Mientras el gobernador Maximiliano Pullaro intensificó su campaña, en la provincia se multiplicaban las denuncias por la precarización laboral en el sistema de salud, el deterioro de centros asistenciales y la ausencia de servicios básicos en numerosos barrios.
En paralelo al avance de la campaña electoral de Maximiliano Pullaro, distintos sectores de Santa Fe expresaron su preocupación por la situación sanitaria y laboral en la provincia. Con centros de salud en condiciones críticas, barrios sin acceso estable a agua potable ni electricidad, y contratos laborales que se prolongan durante años en la informalidad, la gestión provincial quedó en el centro de las críticas.

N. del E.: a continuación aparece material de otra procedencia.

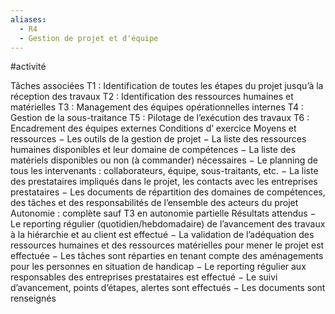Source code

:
 ```yaml
---
aliases:
  - R4
  - Gestion de projet et d'équipe
---
```

#activité


Tâches associées
T1 : Identification de toutes les étapes du projet jusqu’à la réception des travaux
T2 : Identification des ressources humaines et matérielles
T3 : Management des équipes opérationnelles internes
T4 : Gestion de la sous-traitance
T5 : Pilotage de l’exécution des travaux
T6 : Encadrement des équipes externes
Conditions d’ exercice
Moyens et ressources
− Les outils de la gestion de projet
− La liste des ressources humaines disponibles et leur domaine de compétences
− La liste des matériels disponibles ou non (à commander) nécessaires
− Le planning de tous les intervenants : collaborateurs, équipe, sous-traitants, etc.
− La liste des prestataires impliqués dans le projet, les contacts avec les entreprises
prestataires
− Les documents de répartition des domaines de compétences, des tâches et des
responsabilités de l’ensemble des acteurs du projet
Autonomie : complète sauf T3 en autonomie partielle
Résultats attendus
− Le reporting régulier (quotidien/hebdomadaire) de l’avancement des travaux à la
hiérarchie et au client est effectué
− La validation de l’adéquation des ressources humaines et des ressources matérielles
pour mener le projet est effectuée
− Les tâches sont réparties en tenant compte des aménagements pour les personnes en
situation de handicap
− Le reporting régulier aux responsables des entreprises prestataires est effectué
− Le suivi d’avancement, points d’étapes, alertes sont effectués
− Les documents sont renseignés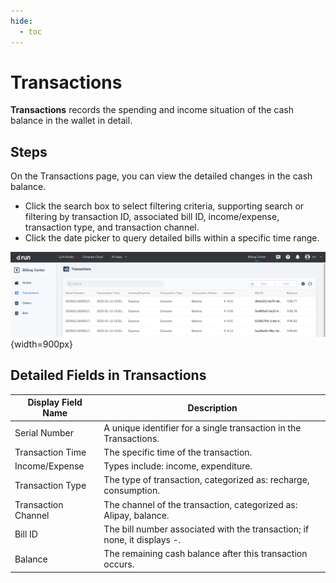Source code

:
 ```yaml
---
hide:
  - toc
---
```


# Transactions

**Transactions** records the spending and income situation of the cash balance in the wallet in detail.

## Steps

On the Transactions page, you can view the detailed changes in the cash balance.

- Click the search box to select filtering criteria, supporting search or filtering by transaction ID, associated bill ID, income/expense, transaction type, and transaction channel.
- Click the date picker to query detailed bills within a specific time range.

![transaction.png](../leopard/images/transaction.png){width=900px}

## Detailed Fields in Transactions

| **Display Field Name** | **Description** |
| --- | --- |
| Serial Number | A unique identifier for a single transaction in the Transactions. |
| Transaction Time | The specific time of the transaction. |
| Income/Expense | Types include: income, expenditure. |
| Transaction Type | The type of transaction, categorized as: recharge, consumption. |
| Transaction Channel | The channel of the transaction, categorized as: Alipay, balance. |
| Bill ID | The bill number associated with the transaction; if none, it displays -. |
| Balance | The remaining cash balance after this transaction occurs. |
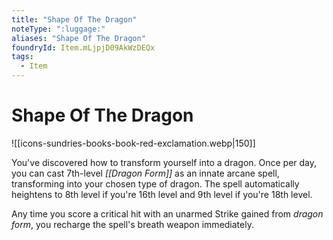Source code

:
 ```yaml
---
title: "Shape Of The Dragon"
noteType: ":luggage:"
aliases: "Shape Of The Dragon"
foundryId: Item.mLjpjD09AkWzDEQx
tags:
  - Item
---
```


# Shape Of The Dragon
![[icons-sundries-books-book-red-exclamation.webp|150]]

You've discovered how to transform yourself into a dragon. Once per day, you can cast 7th-level _[[Dragon Form]]_ as an innate arcane spell, transforming into your chosen type of dragon. The spell automatically heightens to 8th level if you're 16th level and 9th level if you're 18th level.

Any time you score a critical hit with an unarmed Strike gained from _dragon form_, you recharge the spell's breath weapon immediately.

Profesionales de la salud advirtieron que la combinación de bajos salarios y precarización laboral impacta de manera directa en la calidad de atención que reciben los pacientes. La situación se agrava en localidades como Villa Gobernador Gálvez, donde el cierre de centros de atención primaria y el abandono del hospital principal derivaron en una sobrecarga para el resto de los dispensarios, muchos de ellos también al borde del colapso.
Mientras tanto, el reclamo de trabajadores y vecinos se suma al debate político de cara a octubre, en el que la continuidad de Pullaro como gobernador aparece atravesada por las crecientes tensiones entre las promesas electorales y la realidad de los servicios públicos en la provincia.